Instructions for the task - Return the records in full, exactly as given.

Task material -
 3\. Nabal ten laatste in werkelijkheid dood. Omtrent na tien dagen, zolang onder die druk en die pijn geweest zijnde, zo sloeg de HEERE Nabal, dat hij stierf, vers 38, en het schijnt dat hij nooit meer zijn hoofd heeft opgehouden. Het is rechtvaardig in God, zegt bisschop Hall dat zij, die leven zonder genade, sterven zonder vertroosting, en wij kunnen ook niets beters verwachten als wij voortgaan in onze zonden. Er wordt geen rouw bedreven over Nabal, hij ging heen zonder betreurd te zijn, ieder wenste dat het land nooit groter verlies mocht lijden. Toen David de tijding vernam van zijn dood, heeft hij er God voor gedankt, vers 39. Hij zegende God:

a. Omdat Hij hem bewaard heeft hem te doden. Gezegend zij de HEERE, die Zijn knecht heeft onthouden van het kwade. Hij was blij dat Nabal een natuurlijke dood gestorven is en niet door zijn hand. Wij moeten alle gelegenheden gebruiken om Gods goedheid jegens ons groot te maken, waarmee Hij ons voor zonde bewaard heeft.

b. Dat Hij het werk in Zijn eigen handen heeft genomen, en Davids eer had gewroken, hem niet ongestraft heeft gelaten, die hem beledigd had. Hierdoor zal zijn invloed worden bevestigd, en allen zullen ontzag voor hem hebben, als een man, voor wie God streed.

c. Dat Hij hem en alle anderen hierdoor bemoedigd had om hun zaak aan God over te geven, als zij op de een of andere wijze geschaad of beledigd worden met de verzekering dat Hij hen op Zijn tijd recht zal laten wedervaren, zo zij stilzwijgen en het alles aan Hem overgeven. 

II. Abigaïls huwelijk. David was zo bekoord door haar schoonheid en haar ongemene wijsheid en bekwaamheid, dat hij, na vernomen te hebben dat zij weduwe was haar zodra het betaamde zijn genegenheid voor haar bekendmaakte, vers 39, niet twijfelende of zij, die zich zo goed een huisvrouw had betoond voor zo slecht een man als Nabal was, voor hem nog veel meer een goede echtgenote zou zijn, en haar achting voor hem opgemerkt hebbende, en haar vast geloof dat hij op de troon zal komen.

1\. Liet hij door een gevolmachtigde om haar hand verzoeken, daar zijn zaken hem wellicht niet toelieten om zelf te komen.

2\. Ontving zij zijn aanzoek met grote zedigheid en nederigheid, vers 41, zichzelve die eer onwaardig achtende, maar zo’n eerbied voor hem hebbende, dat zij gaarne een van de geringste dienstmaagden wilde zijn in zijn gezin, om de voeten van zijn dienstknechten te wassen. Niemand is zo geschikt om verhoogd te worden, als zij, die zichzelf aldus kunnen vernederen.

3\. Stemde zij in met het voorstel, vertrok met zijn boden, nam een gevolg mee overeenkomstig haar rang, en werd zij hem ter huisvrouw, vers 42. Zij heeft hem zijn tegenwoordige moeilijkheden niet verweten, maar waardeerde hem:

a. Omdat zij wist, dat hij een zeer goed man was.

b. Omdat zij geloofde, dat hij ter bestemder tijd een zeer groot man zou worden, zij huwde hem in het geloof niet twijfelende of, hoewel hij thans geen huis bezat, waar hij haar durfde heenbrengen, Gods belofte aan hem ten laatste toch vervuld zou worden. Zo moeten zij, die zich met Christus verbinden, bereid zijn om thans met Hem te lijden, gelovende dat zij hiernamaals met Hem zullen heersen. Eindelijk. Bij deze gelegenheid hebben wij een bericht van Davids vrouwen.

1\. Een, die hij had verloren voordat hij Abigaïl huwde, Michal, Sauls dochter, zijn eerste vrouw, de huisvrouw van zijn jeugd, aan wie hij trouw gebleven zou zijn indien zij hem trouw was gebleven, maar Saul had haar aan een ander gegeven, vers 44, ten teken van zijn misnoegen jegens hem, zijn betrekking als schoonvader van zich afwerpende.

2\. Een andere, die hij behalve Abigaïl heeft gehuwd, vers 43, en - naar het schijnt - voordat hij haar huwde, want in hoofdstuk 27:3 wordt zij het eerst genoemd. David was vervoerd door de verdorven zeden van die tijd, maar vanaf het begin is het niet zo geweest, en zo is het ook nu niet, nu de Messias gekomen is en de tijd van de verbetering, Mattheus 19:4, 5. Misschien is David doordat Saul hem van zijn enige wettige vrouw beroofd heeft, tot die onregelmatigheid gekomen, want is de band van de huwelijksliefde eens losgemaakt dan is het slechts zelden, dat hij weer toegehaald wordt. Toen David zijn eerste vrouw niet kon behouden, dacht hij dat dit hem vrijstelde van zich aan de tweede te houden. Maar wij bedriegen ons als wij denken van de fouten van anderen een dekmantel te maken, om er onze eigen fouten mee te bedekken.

Solved problem -
 3\. Nabal ten laatste in werkelijkheid dood. Omtrent na tien dagen, zolang onder die druk en die pijn geweest zijnde, zo sloeg de HEERE Nabal, dat hij stierf, vers 38, en het schijnt dat hij nooit meer zijn hoofd heeft opgehouden. Het is rechtvaardig in God, zegt bisschop Hall dat zij, die leven zonder genade, sterven zonder vertroosting, en wij kunnen ook niets beters verwachten als wij voortgaan in onze zonden. Er wordt geen rouw bedreven over Nabal, hij ging heen zonder betreurd te zijn, ieder wenste dat het land nooit groter verlies mocht lijden. Toen David de tijding vernam van zijn dood, heeft hij er God voor gedankt, vers 39. Hij zegende God:

a. Omdat Hij hem bewaard heeft hem te doden. Gezegend zij de HEERE, die Zijn knecht heeft onthouden van het kwade. Hij was blij dat Nabal een natuurlijke dood gestorven is en niet door zijn hand. Wij moeten alle gelegenheden gebruiken om Gods goedheid jegens ons groot te maken, waarmee Hij ons voor zonde bewaard heeft.

b. Dat Hij het werk in Zijn eigen handen heeft genomen, en Davids eer had gewroken, hem niet ongestraft heeft gelaten, die hem beledigd had. Hierdoor zal zijn invloed worden bevestigd, en allen zullen ontzag voor hem hebben, als een man, voor wie God streed.

c. Dat Hij hem en alle anderen hierdoor bemoedigd had om hun zaak aan God over te geven, als zij op de een of andere wijze geschaad of beledigd worden met de verzekering dat Hij hen op Zijn tijd recht zal laten wedervaren, zo zij stilzwijgen en het alles aan Hem overgeven. 

II. Abigaïls huwelijk. David was zo bekoord door haar schoonheid en haar ongemene wijsheid en bekwaamheid, dat hij, na vernomen te hebben dat zij weduwe was haar zodra het betaamde zijn genegenheid voor haar bekendmaakte, vers 39, niet twijfelende of zij, die zich zo goed een huisvrouw had betoond voor zo slecht een man als Nabal was, voor hem nog veel meer een goede echtgenote zou zijn, en haar achting voor hem opgemerkt hebbende, en haar vast geloof dat hij op de troon zal komen.

1\. Liet hij door een gevolmachtigde om haar hand verzoeken, daar zijn zaken hem wellicht niet toelieten om zelf te komen.

2\. Ontving zij zijn aanzoek met grote zedigheid en nederigheid, vers 41, zichzelve die eer onwaardig achtende, maar zo’n eerbied voor hem hebbende, dat zij gaarne een van de geringste dienstmaagden wilde zijn in zijn gezin, om de voeten van zijn dienstknechten te wassen. Niemand is zo geschikt om verhoogd te worden, als zij, die zichzelf aldus kunnen vernederen.

3\. Stemde zij in met het voorstel, vertrok met zijn boden, nam een gevolg mee overeenkomstig haar rang, en werd zij hem ter huisvrouw, vers 42. Zij heeft hem zijn tegenwoordige moeilijkheden niet verweten, maar waardeerde hem:

a. Omdat zij wist, dat hij een zeer goed man was.

b. Omdat zij geloofde, dat hij ter bestemder tijd een zeer groot man zou worden, zij huwde hem in het geloof niet twijfelende of, hoewel hij thans geen huis bezat, waar hij haar durfde heenbrengen, Gods belofte aan hem ten laatste toch vervuld zou worden. Zo moeten zij, die zich met Christus verbinden, bereid zijn om thans met Hem te lijden, gelovende dat zij hiernamaals met Hem zullen heersen. Eindelijk. Bij deze gelegenheid hebben wij een bericht van Davids vrouwen.

1\. Een, die hij had verloren voordat hij Abigaïl huwde, Michal, Sauls dochter, zijn eerste vrouw, de huisvrouw van zijn jeugd, aan wie hij trouw gebleven zou zijn indien zij hem trouw was gebleven, maar Saul had haar aan een ander gegeven, vers 44, ten teken van zijn misnoegen jegens hem, zijn betrekking als schoonvader van zich afwerpende.

2\. Een andere, die hij behalve Abigaïl heeft gehuwd, vers 43, en - naar het schijnt - voordat hij haar huwde, want in hoofdstuk 27:3 wordt zij het eerst genoemd. David was vervoerd door de verdorven zeden van die tijd, maar vanaf het begin is het niet zo geweest, en zo is het ook nu niet, nu de Messias gekomen is en de tijd van de verbetering, Mattheus 19:4, 5. Misschien is David doordat Saul hem van zijn enige wettige vrouw beroofd heeft, tot die onregelmatigheid gekomen, want is de band van de huwelijksliefde eens losgemaakt dan is het slechts zelden, dat hij weer toegehaald wordt. Toen David zijn eerste vrouw niet kon behouden, dacht hij dat dit hem vrijstelde van zich aan de tweede te houden. Maar wij bedriegen ons als wij denken van de fouten van anderen een dekmantel te maken, om er onze eigen fouten mee te bedekken.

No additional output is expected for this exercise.